Dataset content:
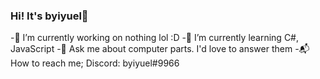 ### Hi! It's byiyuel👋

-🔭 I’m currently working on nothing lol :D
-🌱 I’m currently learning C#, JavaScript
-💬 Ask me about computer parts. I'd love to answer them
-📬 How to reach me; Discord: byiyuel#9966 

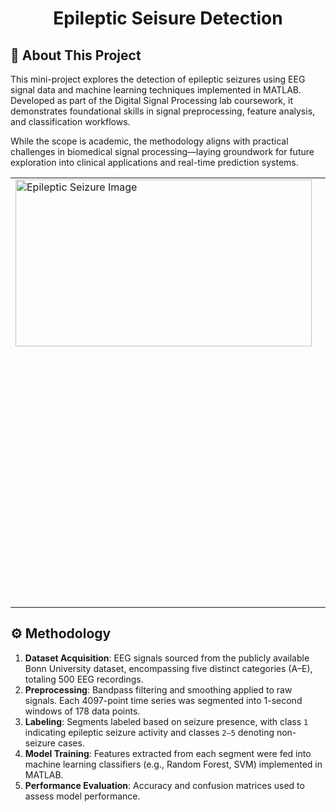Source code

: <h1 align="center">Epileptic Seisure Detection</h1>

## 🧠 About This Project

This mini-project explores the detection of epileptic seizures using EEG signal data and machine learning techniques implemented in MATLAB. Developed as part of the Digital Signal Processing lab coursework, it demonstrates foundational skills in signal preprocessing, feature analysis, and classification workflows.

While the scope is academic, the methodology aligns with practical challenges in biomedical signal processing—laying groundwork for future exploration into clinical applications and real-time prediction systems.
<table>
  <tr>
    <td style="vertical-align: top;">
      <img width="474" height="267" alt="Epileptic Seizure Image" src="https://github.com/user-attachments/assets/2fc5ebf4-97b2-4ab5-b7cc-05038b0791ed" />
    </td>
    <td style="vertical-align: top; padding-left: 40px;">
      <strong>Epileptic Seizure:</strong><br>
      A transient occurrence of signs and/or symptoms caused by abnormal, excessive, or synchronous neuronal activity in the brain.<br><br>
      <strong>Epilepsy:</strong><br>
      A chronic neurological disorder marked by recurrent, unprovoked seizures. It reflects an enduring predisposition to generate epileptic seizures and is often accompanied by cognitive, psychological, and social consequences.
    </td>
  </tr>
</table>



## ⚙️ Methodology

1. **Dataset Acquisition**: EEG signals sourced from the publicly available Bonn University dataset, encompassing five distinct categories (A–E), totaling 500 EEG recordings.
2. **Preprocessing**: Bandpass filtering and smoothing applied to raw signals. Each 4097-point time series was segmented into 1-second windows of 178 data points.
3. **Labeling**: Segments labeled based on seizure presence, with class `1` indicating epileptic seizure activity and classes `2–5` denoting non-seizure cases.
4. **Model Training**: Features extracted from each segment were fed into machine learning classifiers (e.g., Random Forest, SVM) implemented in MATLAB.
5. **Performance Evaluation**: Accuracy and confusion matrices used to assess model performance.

Task:
In the entries above, find the line holding "## 🧠 About This Project" and the line holding "<strong>Epileptic Seizure:</strong><br>"; print both of them and every line between, exactly, and nothing else.

Solution to the problem:
## 🧠 About This Project

This mini-project explores the detection of epileptic seizures using EEG signal data and machine learning techniques implemented in MATLAB. Developed as part of the Digital Signal Processing lab coursework, it demonstrates foundational skills in signal preprocessing, feature analysis, and classification workflows.

While the scope is academic, the methodology aligns with practical challenges in biomedical signal processing—laying groundwork for future exploration into clinical applications and real-time prediction systems.
<table>
  <tr>
    <td style="vertical-align: top;">
      <img width="474" height="267" alt="Epileptic Seizure Image" src="https://github.com/user-attachments/assets/2fc5ebf4-97b2-4ab5-b7cc-05038b0791ed" />
    </td>
    <td style="vertical-align: top; padding-left: 40px;">
      <strong>Epileptic Seizure:</strong><br>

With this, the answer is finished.